La insumisión como procedimiento para iniciar un proceso de independencia, aparte opiniones favorables o contrarias a ésta, no es camino, en un Estado democrático de derecho reconocido como tal dentro y fuera de sus fronteras, para dotar de legitimidad a las pretensiones políticas que se quieren hacer valer. La ruptura del equilibrio dinámico entre principio democrático (de participación y expresión de la voluntad de la ciudadanía) y principio de legalidad juega a favor de la deslegitimación de quienes por otra parte necesitan apoyos internos y externos para el proyecto de constituirse en un nuevo Estado. Se da en este contexto, por lo demás, un desenfoque respecto a la realidad que redunda en el mal cálculo político que solo un deficiente análisis respecto a la ubicación en la propia realidad social puede explicar. Una estrategia política para la independencia basada en la insumisión solo puede darse en un contexto de revolución, y éste, por otra parte, solo podría generarse frente a un Estado dictatorial o ante un Estado que actuara como metrópoli netamente colonial. Ninguna de esas dos hipótesis se da en el caso del Estado español actual, por muchos que sean sus déficits democráticos y su falta de reconocimiento respecto a la realidad nacional de Cataluña. Si a eso se añade que el clima social está lejos, por muy dolorosas que sean las circunstancias sociales en situación de dura crisis económica y social, de algo parecido a condiciones revolucionarias, es evidente que los errores de cálculo se presentan como mucho más que errores de estrategia. La ciudadanía, aun la volcada hacia el independentismo, no está en el capítulo de la cultura épica del pasado, sino en medio de una “licuada” -Bauman dixit- sociedad postheroica donde la gente hace balance de pérdidas y ganancias, poniendo freno a lo que, llegado el caso, se le aparece como aventura de desenlace incierto.
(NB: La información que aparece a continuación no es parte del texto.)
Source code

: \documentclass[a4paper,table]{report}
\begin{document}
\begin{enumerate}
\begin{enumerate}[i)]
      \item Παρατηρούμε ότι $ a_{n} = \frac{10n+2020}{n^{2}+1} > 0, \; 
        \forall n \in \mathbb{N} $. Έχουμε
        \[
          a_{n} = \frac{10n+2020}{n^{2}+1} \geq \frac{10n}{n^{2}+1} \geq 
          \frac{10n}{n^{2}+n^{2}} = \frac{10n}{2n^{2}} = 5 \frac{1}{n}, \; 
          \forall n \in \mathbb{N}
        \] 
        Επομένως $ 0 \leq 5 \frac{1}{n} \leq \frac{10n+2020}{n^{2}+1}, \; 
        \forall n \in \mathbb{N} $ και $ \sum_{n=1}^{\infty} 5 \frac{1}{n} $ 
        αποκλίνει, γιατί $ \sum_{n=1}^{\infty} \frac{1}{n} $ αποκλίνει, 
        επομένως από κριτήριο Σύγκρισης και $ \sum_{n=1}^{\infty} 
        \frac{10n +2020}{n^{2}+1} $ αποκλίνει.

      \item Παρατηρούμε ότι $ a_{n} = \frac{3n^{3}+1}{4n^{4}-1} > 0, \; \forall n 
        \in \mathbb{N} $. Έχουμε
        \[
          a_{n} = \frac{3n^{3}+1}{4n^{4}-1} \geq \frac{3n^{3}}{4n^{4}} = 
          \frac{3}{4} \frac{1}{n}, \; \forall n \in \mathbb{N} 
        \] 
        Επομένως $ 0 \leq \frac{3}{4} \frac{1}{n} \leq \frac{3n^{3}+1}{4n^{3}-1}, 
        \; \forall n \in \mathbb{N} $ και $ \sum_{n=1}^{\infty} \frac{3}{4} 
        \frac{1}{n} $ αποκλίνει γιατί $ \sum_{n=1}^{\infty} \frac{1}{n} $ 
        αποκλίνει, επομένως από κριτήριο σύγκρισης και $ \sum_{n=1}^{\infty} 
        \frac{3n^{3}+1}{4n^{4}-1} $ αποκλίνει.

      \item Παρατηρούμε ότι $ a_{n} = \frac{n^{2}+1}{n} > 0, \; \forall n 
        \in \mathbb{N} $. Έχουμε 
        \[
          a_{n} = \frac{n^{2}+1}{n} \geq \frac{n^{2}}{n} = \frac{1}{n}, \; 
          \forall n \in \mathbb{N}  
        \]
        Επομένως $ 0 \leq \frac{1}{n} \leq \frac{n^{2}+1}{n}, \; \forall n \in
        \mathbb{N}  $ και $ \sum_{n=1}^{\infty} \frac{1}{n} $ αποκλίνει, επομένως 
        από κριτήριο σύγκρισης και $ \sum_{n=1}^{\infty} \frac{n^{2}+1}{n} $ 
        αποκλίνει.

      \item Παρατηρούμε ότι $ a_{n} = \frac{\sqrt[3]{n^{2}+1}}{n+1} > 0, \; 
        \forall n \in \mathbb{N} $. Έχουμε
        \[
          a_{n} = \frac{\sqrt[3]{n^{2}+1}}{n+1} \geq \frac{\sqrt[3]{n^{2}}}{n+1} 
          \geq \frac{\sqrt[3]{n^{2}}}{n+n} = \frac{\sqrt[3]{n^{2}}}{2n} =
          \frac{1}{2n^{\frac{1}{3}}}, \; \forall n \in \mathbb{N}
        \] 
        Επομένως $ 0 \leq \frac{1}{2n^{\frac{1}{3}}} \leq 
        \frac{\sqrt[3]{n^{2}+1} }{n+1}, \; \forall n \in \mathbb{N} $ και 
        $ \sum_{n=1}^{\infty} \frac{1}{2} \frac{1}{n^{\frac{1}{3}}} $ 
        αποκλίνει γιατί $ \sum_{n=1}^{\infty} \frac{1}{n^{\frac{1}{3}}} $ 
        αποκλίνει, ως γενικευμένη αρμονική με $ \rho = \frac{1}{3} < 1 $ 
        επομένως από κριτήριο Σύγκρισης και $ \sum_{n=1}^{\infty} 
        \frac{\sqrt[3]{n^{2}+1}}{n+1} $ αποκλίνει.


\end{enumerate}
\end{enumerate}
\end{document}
Al ser la declaración independentista del parlamento de Cataluña, a la postre y por sus contradicciones, lo que desde el filósofo francé Alain Badiou podemos considerar un falso acontecimiento, se evidencia que el secesionismo no ha medido bien ni sus fuerzas ni la pasión política que pudiera movilizar. Sin embargo, no por ello hay que esperar ingenuamente que decaiga como opción preferente de un amplio sector de la ciudadanía catalana, aun cuando sus representantes se hayan visto encandilados por el lema de “ahora o nunca”, llevándolo al punto en que se ven bloqueados por la trampa del “todo o nada”. Frente a la pulsión de muerte que anida en la dinámica de autobloqueo de la que somos testigos, no deja de aparecer como alternativa de vida democrática la que apela al sereno debate público, al diálogo político, a la participación democrática (en referéndum también) y a la implementación de procesos verdaderamente transformadores de realidades que reclaman un nuevo marco político -estamos quienes no dejamos de abogar por un Estado federal plurinacional- y que requieren, sin duda, un proceso constituyente.